* EXERCISE *
Return exactly the lines below, starting with the one that has "for current dataclip" and going on through the one that has "## Web Interface".
BEGIN RECORDS SHOWN
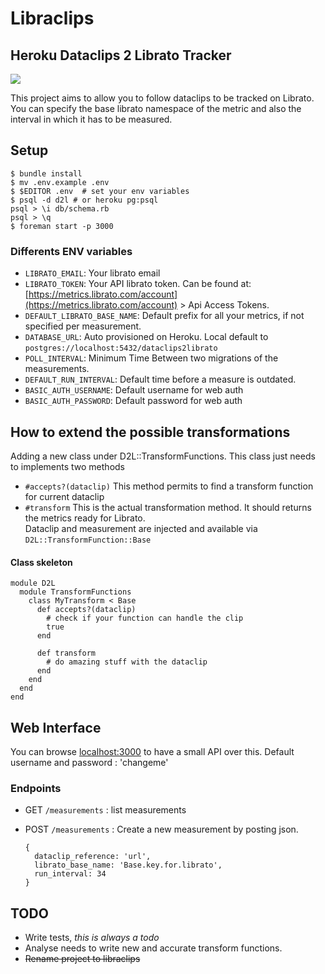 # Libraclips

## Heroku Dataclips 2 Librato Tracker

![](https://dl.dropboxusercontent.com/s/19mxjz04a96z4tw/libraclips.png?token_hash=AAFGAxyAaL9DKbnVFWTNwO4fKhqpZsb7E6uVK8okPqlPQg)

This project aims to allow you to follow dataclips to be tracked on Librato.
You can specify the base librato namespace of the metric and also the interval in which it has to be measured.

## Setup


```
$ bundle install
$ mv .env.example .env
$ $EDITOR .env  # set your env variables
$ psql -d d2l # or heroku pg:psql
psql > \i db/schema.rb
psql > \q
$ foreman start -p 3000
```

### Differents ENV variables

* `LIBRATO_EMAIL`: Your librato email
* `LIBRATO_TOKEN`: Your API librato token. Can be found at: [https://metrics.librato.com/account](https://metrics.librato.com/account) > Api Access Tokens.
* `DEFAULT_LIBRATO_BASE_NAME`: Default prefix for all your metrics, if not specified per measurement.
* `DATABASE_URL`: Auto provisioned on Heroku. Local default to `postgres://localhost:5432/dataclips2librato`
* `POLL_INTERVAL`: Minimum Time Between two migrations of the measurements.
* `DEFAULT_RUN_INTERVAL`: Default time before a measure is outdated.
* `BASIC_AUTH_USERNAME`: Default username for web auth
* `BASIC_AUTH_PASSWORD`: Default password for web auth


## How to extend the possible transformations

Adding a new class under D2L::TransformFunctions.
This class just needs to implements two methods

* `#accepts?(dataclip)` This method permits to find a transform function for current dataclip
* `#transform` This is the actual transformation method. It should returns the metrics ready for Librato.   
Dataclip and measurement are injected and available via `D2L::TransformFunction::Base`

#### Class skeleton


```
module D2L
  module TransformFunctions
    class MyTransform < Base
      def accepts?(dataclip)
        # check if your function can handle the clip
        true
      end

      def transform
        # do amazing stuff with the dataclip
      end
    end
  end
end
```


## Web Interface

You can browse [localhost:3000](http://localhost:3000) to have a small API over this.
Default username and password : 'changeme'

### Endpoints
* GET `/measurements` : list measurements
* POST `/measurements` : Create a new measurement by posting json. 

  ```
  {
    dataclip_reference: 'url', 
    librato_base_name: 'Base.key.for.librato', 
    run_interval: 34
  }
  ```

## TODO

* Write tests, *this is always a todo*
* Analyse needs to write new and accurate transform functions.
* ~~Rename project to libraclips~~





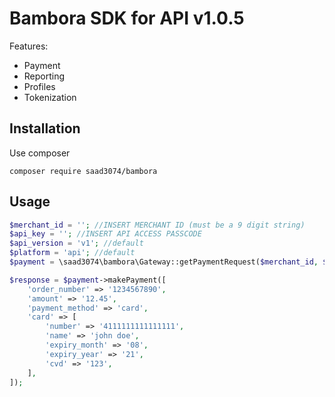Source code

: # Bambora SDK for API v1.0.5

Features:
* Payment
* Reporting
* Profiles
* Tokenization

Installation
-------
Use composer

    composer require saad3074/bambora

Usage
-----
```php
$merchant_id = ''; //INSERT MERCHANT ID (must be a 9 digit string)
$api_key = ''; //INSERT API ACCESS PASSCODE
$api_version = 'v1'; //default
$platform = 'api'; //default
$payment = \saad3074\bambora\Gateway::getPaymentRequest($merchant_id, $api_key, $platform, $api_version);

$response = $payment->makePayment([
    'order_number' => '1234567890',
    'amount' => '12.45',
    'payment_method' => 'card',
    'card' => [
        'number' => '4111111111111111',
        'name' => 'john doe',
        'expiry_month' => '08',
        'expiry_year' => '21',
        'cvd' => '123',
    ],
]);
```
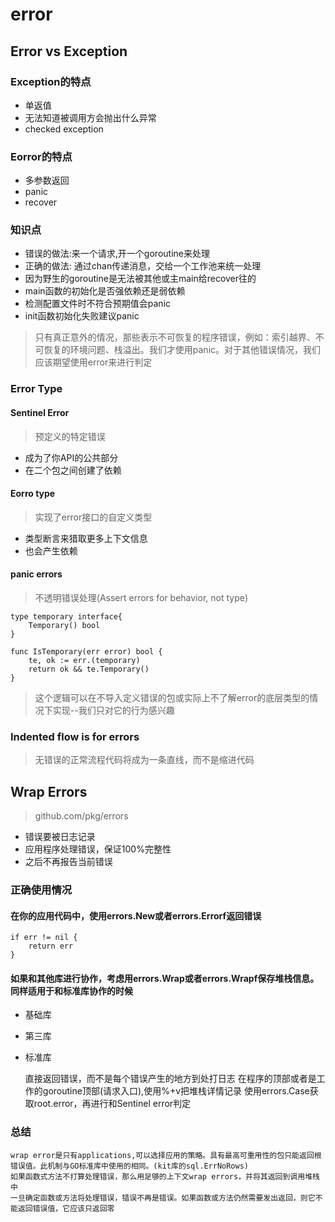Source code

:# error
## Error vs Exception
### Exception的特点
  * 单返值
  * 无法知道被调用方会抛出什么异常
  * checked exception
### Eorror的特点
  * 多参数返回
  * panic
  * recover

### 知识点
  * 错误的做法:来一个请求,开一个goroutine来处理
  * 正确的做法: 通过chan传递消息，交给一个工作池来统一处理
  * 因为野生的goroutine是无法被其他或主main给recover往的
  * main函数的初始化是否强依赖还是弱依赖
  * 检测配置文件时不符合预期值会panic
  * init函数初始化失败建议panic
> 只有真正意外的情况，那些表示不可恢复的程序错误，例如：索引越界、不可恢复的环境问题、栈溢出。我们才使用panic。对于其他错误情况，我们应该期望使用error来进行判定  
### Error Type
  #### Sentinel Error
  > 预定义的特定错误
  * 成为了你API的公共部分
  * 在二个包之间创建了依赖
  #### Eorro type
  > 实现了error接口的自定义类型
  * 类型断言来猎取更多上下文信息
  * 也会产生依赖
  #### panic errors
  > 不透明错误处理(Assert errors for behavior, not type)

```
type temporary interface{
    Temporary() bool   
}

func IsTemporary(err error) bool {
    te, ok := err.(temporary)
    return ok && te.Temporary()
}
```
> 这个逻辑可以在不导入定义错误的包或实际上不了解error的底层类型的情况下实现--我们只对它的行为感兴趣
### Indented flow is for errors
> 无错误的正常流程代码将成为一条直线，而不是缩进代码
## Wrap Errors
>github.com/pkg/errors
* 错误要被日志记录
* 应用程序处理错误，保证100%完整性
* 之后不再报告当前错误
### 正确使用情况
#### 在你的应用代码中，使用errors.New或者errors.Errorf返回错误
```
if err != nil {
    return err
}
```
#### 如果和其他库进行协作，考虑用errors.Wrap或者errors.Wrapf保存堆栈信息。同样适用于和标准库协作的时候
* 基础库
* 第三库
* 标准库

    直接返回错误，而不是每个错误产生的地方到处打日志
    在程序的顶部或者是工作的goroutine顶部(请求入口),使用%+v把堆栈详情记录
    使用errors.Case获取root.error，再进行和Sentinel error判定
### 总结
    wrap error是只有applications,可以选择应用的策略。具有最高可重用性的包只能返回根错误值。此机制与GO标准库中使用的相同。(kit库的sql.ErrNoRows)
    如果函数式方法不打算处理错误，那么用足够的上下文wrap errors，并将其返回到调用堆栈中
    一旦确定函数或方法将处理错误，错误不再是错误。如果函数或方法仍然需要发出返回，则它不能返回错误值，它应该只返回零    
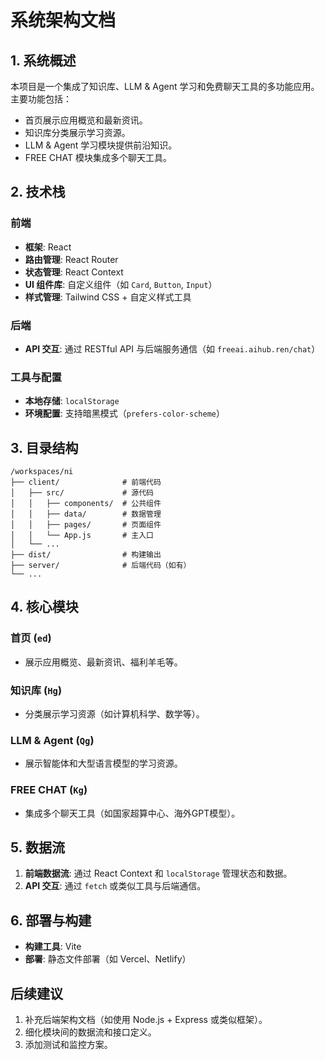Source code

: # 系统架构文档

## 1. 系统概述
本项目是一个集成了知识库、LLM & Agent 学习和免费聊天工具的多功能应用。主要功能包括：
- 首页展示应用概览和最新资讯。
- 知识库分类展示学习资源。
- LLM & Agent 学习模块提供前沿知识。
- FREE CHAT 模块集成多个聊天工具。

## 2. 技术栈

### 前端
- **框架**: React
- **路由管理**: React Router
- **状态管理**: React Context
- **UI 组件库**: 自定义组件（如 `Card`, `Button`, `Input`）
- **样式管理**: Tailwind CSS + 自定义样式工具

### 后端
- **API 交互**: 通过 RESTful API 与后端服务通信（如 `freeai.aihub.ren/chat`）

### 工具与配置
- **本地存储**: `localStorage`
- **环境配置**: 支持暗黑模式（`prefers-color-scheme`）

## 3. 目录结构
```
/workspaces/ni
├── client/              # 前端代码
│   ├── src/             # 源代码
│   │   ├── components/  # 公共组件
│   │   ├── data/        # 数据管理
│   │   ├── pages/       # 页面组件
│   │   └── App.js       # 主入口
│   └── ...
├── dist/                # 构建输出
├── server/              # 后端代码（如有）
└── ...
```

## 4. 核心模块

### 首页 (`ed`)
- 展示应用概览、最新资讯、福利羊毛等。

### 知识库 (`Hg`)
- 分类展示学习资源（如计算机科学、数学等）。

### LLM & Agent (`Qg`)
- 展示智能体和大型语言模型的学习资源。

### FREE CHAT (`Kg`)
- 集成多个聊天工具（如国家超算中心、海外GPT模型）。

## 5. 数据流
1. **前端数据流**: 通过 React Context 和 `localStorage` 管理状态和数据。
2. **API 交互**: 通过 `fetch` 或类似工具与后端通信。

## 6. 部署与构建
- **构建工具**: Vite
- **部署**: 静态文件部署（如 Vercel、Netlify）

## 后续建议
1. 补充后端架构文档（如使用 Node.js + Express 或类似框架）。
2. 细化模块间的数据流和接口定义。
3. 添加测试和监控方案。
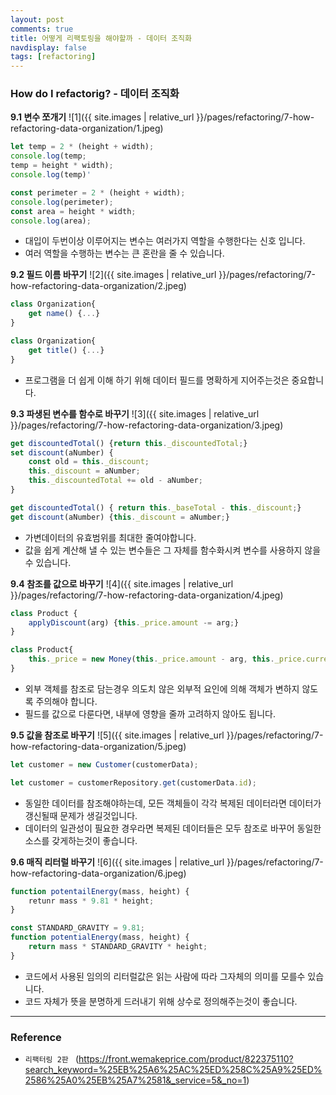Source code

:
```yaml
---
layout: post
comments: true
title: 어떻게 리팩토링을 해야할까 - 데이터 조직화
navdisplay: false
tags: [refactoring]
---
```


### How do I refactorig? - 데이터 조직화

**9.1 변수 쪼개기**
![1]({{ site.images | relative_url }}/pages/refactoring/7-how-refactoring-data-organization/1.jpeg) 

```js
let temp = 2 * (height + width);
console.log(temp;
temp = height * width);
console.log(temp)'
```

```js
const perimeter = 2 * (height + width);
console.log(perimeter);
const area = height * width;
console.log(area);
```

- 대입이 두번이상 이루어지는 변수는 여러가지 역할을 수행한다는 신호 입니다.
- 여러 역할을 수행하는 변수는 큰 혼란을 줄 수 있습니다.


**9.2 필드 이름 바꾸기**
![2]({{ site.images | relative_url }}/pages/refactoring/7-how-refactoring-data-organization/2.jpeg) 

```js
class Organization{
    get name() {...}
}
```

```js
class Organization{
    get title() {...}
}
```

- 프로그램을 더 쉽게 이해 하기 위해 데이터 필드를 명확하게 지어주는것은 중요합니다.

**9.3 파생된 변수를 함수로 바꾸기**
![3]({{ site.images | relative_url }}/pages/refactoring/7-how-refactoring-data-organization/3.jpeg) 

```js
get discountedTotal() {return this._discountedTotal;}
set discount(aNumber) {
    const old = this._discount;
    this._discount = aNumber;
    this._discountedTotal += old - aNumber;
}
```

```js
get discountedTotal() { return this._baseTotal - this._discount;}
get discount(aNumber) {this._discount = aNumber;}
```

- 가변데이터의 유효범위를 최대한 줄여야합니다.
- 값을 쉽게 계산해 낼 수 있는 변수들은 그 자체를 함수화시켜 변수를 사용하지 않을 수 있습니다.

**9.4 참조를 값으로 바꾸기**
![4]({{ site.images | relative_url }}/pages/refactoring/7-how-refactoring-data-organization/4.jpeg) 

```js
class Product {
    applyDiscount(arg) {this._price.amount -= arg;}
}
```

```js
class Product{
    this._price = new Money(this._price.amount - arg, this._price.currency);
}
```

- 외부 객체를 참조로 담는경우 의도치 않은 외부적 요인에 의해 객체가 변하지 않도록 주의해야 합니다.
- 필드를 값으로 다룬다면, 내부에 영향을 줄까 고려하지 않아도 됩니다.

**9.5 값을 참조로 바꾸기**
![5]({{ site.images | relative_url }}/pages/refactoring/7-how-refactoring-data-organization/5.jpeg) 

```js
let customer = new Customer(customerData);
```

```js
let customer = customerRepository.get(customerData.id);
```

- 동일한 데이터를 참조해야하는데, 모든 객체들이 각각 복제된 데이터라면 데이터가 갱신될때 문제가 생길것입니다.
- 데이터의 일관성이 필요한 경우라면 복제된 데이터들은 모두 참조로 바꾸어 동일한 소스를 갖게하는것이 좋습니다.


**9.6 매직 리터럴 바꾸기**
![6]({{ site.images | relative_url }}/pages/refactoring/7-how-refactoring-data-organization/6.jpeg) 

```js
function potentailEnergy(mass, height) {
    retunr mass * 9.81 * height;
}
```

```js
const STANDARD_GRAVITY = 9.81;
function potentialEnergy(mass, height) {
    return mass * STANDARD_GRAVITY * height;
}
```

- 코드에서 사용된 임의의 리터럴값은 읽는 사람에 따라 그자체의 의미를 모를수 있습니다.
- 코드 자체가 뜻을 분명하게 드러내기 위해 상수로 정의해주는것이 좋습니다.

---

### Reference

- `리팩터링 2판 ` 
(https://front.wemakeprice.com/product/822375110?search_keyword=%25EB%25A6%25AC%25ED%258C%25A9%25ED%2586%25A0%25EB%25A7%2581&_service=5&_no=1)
END RECORDS SHOWN
* ANSWER FOR THE TASK *
* `#accepts?(dataclip)` This method permits to find a transform function for current dataclip
* `#transform` This is the actual transformation method. It should returns the metrics ready for Librato.   
Dataclip and measurement are injected and available via `D2L::TransformFunction::Base`

#### Class skeleton


```
module D2L
  module TransformFunctions
    class MyTransform < Base
      def accepts?(dataclip)
        # check if your function can handle the clip
        true
      end

      def transform
        # do amazing stuff with the dataclip
      end
    end
  end
end
```


## Web Interface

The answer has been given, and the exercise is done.